À regarder de plus près les dernières révolutions en France, beaucoup ont un point commun: elles interviennent à un moment de crise particulièrement intense. La révolution de 1789, par exemple, est précédée de deux mauvaises récoltes de céréales qui ont entraîné la hausse du prix du pain, la régression du pouvoir d'achat, une crise de l'industrie textile et le chômage. Celle de 1830 est précédée par une grave crise due, entre autres, à de mauvaises récoltes là encore. Autant de problèmes majeurs qui ont rendu exsangue la vie de millions de Français, poussés à bout.

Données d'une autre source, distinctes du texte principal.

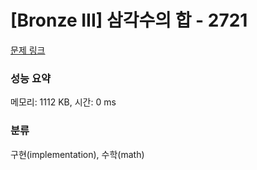 # [Bronze III] 삼각수의 합 - 2721 

[문제 링크](https://www.acmicpc.net/problem/2721) 

### 성능 요약

메모리: 1112 KB, 시간: 0 ms

### 분류

구현(implementation), 수학(math)

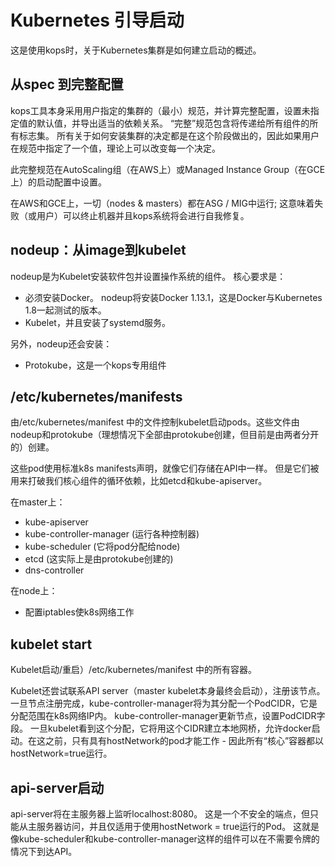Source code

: # Kubernetes 引导启动

这是使用kops时，关于Kubernetes集群是如何建立启动的概述。

## 从spec 到完整配置

kops工具本身采用用户指定的集群的（最小）规范，并计算完整配置，设置未指定值的默认值，并导出适当的依赖关系。 “完整”规范包含将传递给所有组件的所有标志集。 所有关于如何安装集群的决定都是在这个阶段做出的，因此如果用户在规范中指定了一个值，理论上可以改变每一个决定。

此完整规范在AutoScaling组（在AWS上）或Managed Instance Group（在GCE上）的启动配置中设置。

在AWS和GCE上，一切（nodes & masters）都在ASG / MIG中运行; 这意味着失败（或用户）可以终止机器并且kops系统将会进行自我修复。

## nodeup：从image到kubelet

nodeup是为Kubelet安装软件包并设置操作系统的组件。 核心要求是：

- 必须安装Docker。 nodeup将安装Docker 1.13.1，这是Docker与Kubernetes 1.8一起测试的版本。
- Kubelet，并且安装了systemd服务。

另外，nodeup还会安装：

- Protokube，这是一个kops专用组件

## /etc/kubernetes/manifests

由/etc/kubernetes/manifest 中的文件控制kubelet启动pods。这些文件由nodeup和protokube（理想情况下全部由protokube创建，但目前是由两者分开的）创建。

这些pod使用标准k8s manifests声明，就像它们存储在API中一样。 但是它们被用来打破我们核心组件的循环依赖，比如etcd和kube-apiserver。

在master上：

- kube-apiserver
- kube-controller-manager (运行各种控制器)
- kube-scheduler (它将pod分配给node)
- etcd (这实际上是由protokube创建的)
- dns-controller

在node上：

- 配置iptables使k8s网络工作

## kubelet start

Kubelet启动/重启）/etc/kubernetes/manifest 中的所有容器。

Kubelet还尝试联系API server（master kubelet本身最终会启动），注册该节点。一旦节点注册完成，kube-controller-manager将为其分配一个PodCIDR，它是分配范围在k8s网络IP内。 kube-controller-manager更新节点，设置PodCIDR字段。 一旦kubelet看到这个分配，它将用这个CIDR建立本地网桥，允许docker启动。在这之前，只有具有hostNetwork的pod才能工作 - 因此所有“核心”容器都以hostNetwork=true运行。

## api-server启动

api-server将在主服务器上监听localhost:8080。 这是一个不安全的端点，但只能从主服务器访问，并且仅适用于使用hostNetwork = true运行的Pod。 这就是像kube-scheduler和kube-controller-manager这样的组件可以在不需要令牌的情况下到达API。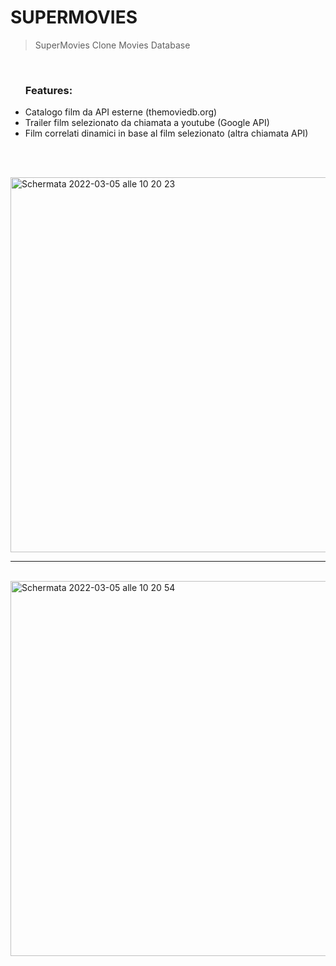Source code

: # SUPERMOVIES

>SuperMovies Clone Movies Database
<br>
<ul>
<h3> Features: </h3>
  <li> Catalogo film da API esterne (themoviedb.org) </li>
  <li> Trailer film selezionato da chiamata a youtube (Google API) </li>
  <li> Film correlati dinamici in base al film selezionato (altra chiamata API) </li>
  
  </ul>

<br> <br>


<img width="600" alt="Schermata 2022-03-05 alle 10 20 23" src="https://user-images.githubusercontent.com/92747208/156877203-85496945-dc4e-41e5-ac5b-43227656fdba.png">
<br> 
<hr>
<br>


<img width="600" alt="Schermata 2022-03-05 alle 10 20 54" src="https://user-images.githubusercontent.com/92747208/156877208-0c43369a-927a-4087-a59d-527745aa5864.png">
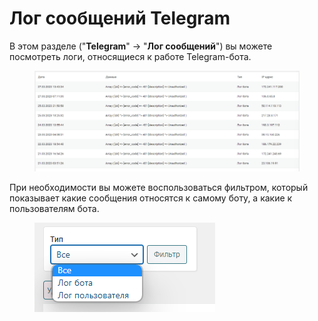 # Лог сообщений Telegram

В этом разделе ("**Telegram**" -> "**Лог сообщений**") вы можете посмотреть логи, относящиеся к работе Telegram-бота.

<figure><img src="../../../.gitbook/assets/image (1110).png" alt=""><figcaption></figcaption></figure>

При необходимости вы можете воспользоваться фильтром, который показывает какие сообщения относятся к самому боту, а какие к пользователям бота.

<figure><img src="../../../.gitbook/assets/image (986).png" alt=""><figcaption></figcaption></figure>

«Pour en arriver là, il faut un contexte d'inégalité et de souffrance sociale tellement fort et ancien que, si on fait le calcul, il n'y a rien de mieux à faire que la révolution. Il faut ne plus rien avoir à perdre», ajoute l'historien. Il existe souvent des signes avant-coureurs: il n'y a pas de renversement soudain, sorti de nulle part. «Il y a beaucoup d'alertes avant une révolution, comme une succession de mouvements de rébellion», indique Guillaume Mazeau. Tout a souvent déjà été tenté au préalable, et les esprits sont prêts pour un tel changement, comme en 1792 avec l'abolition de la royauté en France, précédée de trois années révolutionnaires.

«Une référence plus qu'une réalité»

Revenons-en à nos moutons: avons-nous affaire ici, avec les manifestations contre la réforme des retraites, à une révolution? Loin de là, estime Guillaume Mazeau. «Aujourd'hui, il y a des inégalités fortes et préoccupantes, c'est un moment de crise politique. […] Mais il faut faire attention aux mots: ici, ça n'a rien à voir avec une révolution.»

Comment qualifier alors ces grands rassemblements? Pour l'historien, il ne s'agit ni plus ni moins que d'un mouvement social qui reste globalement pacifique, «avec quelques petits moments d'insurrection de certains groupes». Rien de nouveau sous le soleil: «On reste dans la tradition des mouvements sociaux des XXe et XXIe siècles, qui ne se rapprochent en rien d'une révolution.»

En comparaison, Mai 68 revêtait déjà un aspect plus rébellionnaire, souligne Guillaume Mazeau: «Il y avait une vision bien plus alternative du monde, avec des contre-projets de société, même si aujourd'hui, la jeunesse porte une utopie nouvelle, notamment sur les questions climatiques.»

On est somme toute loin d'un renversement de l'ordre établi, d'autant que le mouvement social reste très encadré par les syndicats. Les manifestations actuelles ne peuvent même pas être comparées à celles des «gilets jaunes», «dernier grand mouvement insurrectionnel». Là encore, pourtant, on ne pouvait parler d'une révolution.

Pourquoi alors ce leitmotiv de la révolution, que l'on entend des cortèges jusqu'aux médias? Pour Guillaume Mazeau, cela relève avant tout du fantasme. «On vit dans le fantasme du retour permanent de la révolution, ça donne du sens aux manifestants. C'est plus une référence qu'une réalité: ça fait très longtemps qu'il n'y a pas eu de moment ou de mouvement révolutionnaire en France.»